Prime Minister Shaukat Aziz has said that no society can progress and prosper unless it gives equal educational opportunities to the women. Educated and enlightened women can change the fate of a society. These days, the under-developed countries are faced with various hardships, prominent among them being the low literacy rate. No country plagued with illiteracy can ever reach the goal of progress and prosperity. The Prime Minister expressed these views while addressing the 4th Convocation of the Fatima Jinnah Women University at the Jinnah Convention Centre, Islamabad on Saturday. He stressed upon the need for providing equal educational facilities to both men and women and said that it is important to provide women with such an environment wherein they could work with confidence. Observing that the women comprised half of the country’s population, he said that much attention would have to be focussed on their education. He also favoured the establishment of separate educational institutions for women and said he did not agree with those who were opposed to this idea.

Spread of knowledge and promotion of literacy are the important elements for setting up a society as without these, a sense of rights and obligations cannot be inculcated nor can there be a respect for rules and regulations. Without the light of education, there can be no concept of creation of an enlightened, progressive society and there can be no promotion of values of moderation and modesty.

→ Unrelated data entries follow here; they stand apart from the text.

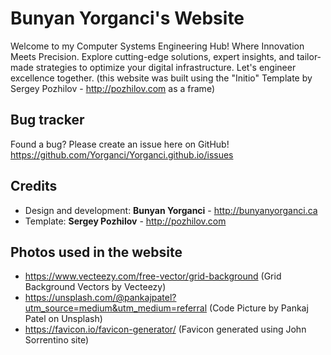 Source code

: Bunyan Yorganci's Website
=============

Welcome to my Computer Systems Engineering Hub! Where Innovation Meets Precision. Explore cutting-edge solutions, 
expert insights, and tailor-made strategies to optimize your digital infrastructure. Let's engineer excellence together.
(this website was built using the "Initio" Template by Sergey Pozhilov - http://pozhilov.com as a frame)

Bug tracker
-----------

Found a bug? Please create an issue here on GitHub! 
https://github.com/Yorganci/Yorganci.github.io/issues

Credits
-------
* Design and development: **Bunyan Yorganci** - http://bunyanyorganci.ca
* Template: **Sergey Pozhilov** - http://pozhilov.com

Photos used in the website
-------
* https://www.vecteezy.com/free-vector/grid-background (Grid Background Vectors by Vecteezy)
* https://unsplash.com/@pankajpatel?utm_source=medium&utm_medium=referral (Code Picture by Pankaj Patel on Unsplash)
* https://favicon.io/favicon-generator/ (Favicon generated using John Sorrentino site)
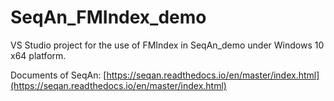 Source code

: # SeqAn_FMIndex_demo

VS Studio project for the use of FMIndex in SeqAn_demo under Windows 10 x64 platform.

Documents of SeqAn: [https://seqan.readthedocs.io/en/master/index.html](https://seqan.readthedocs.io/en/master/index.html)
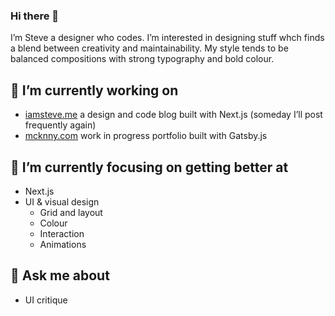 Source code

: ### Hi there 👋

I’m Steve a designer who codes. I’m interested in designing stuff whch finds a blend between creativity and maintainability. My style tends to be balanced compositions with strong typography and bold colour. 

## 🔭 I’m currently working on
- [iamsteve.me](https://iamsteve.me) a design and code blog built with Next.js (someday I’ll post frequently again)
- [mcknny.com](https://mcknny.com) work in progress portfolio built with Gatsby.js

## 🌱 I’m currently focusing on getting better at
- Next.js
- UI & visual design
  - Grid and layout
  - Colour
  - Interaction
  - Animations

## 💬 Ask me about
- UI critique

<!--
**stevemckinney/stevemckinney** is a ✨ _special_ ✨ repository because its `README.md` (this file) appears on your GitHub profile.

Here are some ideas to get you started:

- 🔭 I’m currently working on ...
- 🌱 I’m currently learning ...
- 👯 I’m looking to collaborate on ...
- 🤔 I’m looking for help with ...
- 💬 Ask me about ...
- 📫 How to reach me: ...
- 😄 Pronouns: ...
- ⚡ Fun fact: ...
-->
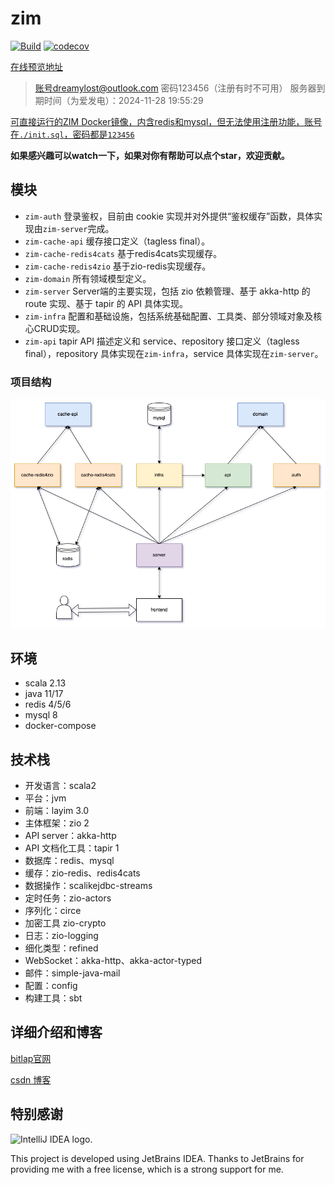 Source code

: # zim

[![Build](https://github.com/bitlap/zim/actions/workflows/ScalaCI.yml/badge.svg?branch=master)](https://github.com/bitlap/zim/actions/workflows/ScalaCI.yml)
[![codecov](https://codecov.io/gh/bitlap/zim/branch/master/graph/badge.svg?token=V95ZMWUUCE)](https://codecov.io/gh/bitlap/zim)

[在线预览地址](http://im.dreamylost.cn:8989) 
> 账号dreamylost@outlook.com 密码123456（注册有时不可用）
> 服务器到期时间（为爱发电）：2024-11-28 19:55:29	

[可直接运行的ZIM Docker镜像，内含redis和mysql，但无法使用注册功能，账号在`./init.sql`，密码都是`123456`](https://hub.docker.com/r/liguobin/zim/tags)

**如果感兴趣可以watch一下，如果对你有帮助可以点个star，欢迎贡献。**

## 模块

- `zim-auth` 登录鉴权，目前由 cookie 实现并对外提供“鉴权缓存”函数，具体实现由`zim-server`完成。
- `zim-cache-api` 缓存接口定义（tagless final）。
- `zim-cache-redis4cats` 基于redis4cats实现缓存。 
- `zim-cache-redis4zio` 基于zio-redis实现缓存。
- `zim-domain` 所有领域模型定义。
- `zim-server` Server端的主要实现，包括 zio 依赖管理、基于 akka-http 的 route 实现、基于 tapir 的 API 具体实现。
- `zim-infra` 配置和基础设施，包括系统基础配置、工具类、部分领域对象及核心CRUD实现。
- `zim-api` tapir API 描述定义和 service、repository 接口定义（tagless final），repository 具体实现在`zim-infra`，service 具体实现在`zim-server`。

### 项目结构

![](./zim-1.drawio.png)

## 环境

- scala 2.13
- java 11/17
- redis 4/5/6
- mysql 8
- docker-compose

## 技术栈

- 开发语言：scala2
- 平台：jvm
- 前端：layim 3.0
- 主体框架：zio 2
- API server：akka-http
- API 文档化工具：tapir 1
- 数据库：redis、mysql
- 缓存：zio-redis、redis4cats
- 数据操作：scalikejdbc-streams
- 定时任务：zio-actors
- 序列化：circe
- 加密工具 zio-crypto
- 日志：zio-logging
- 细化类型：refined
- WebSocket：akka-http、akka-actor-typed
- 邮件：simple-java-mail
- 配置：config
- 构建工具：sbt

## 详细介绍和博客

[bitlap官网](https://bitlap.org/lab/zim)

[csdn 博客](https://blog.csdn.net/qq_34446485/category_11720549.html?spm=1001.2014.3001.5482)

## 特别感谢

<img src="https://resources.jetbrains.com/storage/products/company/brand/logos/IntelliJ_IDEA.svg" alt="IntelliJ IDEA logo.">

This project is developed using JetBrains IDEA. Thanks to JetBrains for providing me with a free license, which is a strong support for me.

The importance of education in our religion, Islam, can be gauged from the fact that the very first ‘Wahi’ called upon Prophet Muhammad (PBUH) to read.

The present government, for the creation of a modern and moderate society, has earmarked eradication of illiteracy and promotion of education as its utmost priorities. Thereby, the National Economic Council for the next fiscal year has allocated Rs 9.20 billion for higher education from Rs 202 billion, which is an increase of 84 percent. It is during the tenure of the present government that the first women university was set up in the province of Balochistan. The Government Girls College in Lahore was upgraded to the status of university. The commitment of the government to the task of promoting education is also evident from the various policy decisions that have been taken – such as setting up of new schools, colleges and universities, and increase in the number of seats. President Musharraf, for the first time in the history of the country, addressed a convention of students from all the universities, held in Islamabad last May. His revelation that 59 universities have been hooked up with the Internet is an indication of government’s performance with regard to promotion of education.

Some of the reasons responsible for the educational backwardness of women have nothing to do with religion and have no place in the constitution. Lack of proper religious knowledge, certain social prejudices against women, violation of their rights and their deliberate ouster from inheritance, family norms and customs in backward areas and a strong feudal system are prominent among them. Unfortunately even today, in many areas of Pakistan, social customs and tribal traditions are given precedence over Islamic teachings and the process of keeping women away from education and denying them their rights continues. The different kinds of social and religious prejudices and also crimes against women prevalent in the society can only be brought down through promotion of education and with an increase in women’s literacy rate and also through provision of greater educational facilities. Only when they are educated that women can, in addition to protecting their rights in a better way, play a vital role in the creation of a progressive, moderate society. Thus the need of the hour is to focus concertedly on women education so that a prosperous, progressive and moderate society comes into being.

The PM’s support for the establishment of separate educational institutions for women has much weight. There is no justification for opposing such a move in the name of modernity and to please the West. This would lessen the inferiority complex in women with regard to certain traditional and social prejudices and would also make possible their eradication. It would also create in them the sense of protecting their social and constitutional rights, enabling them to contribute in all walks of life with confidence and self-belief.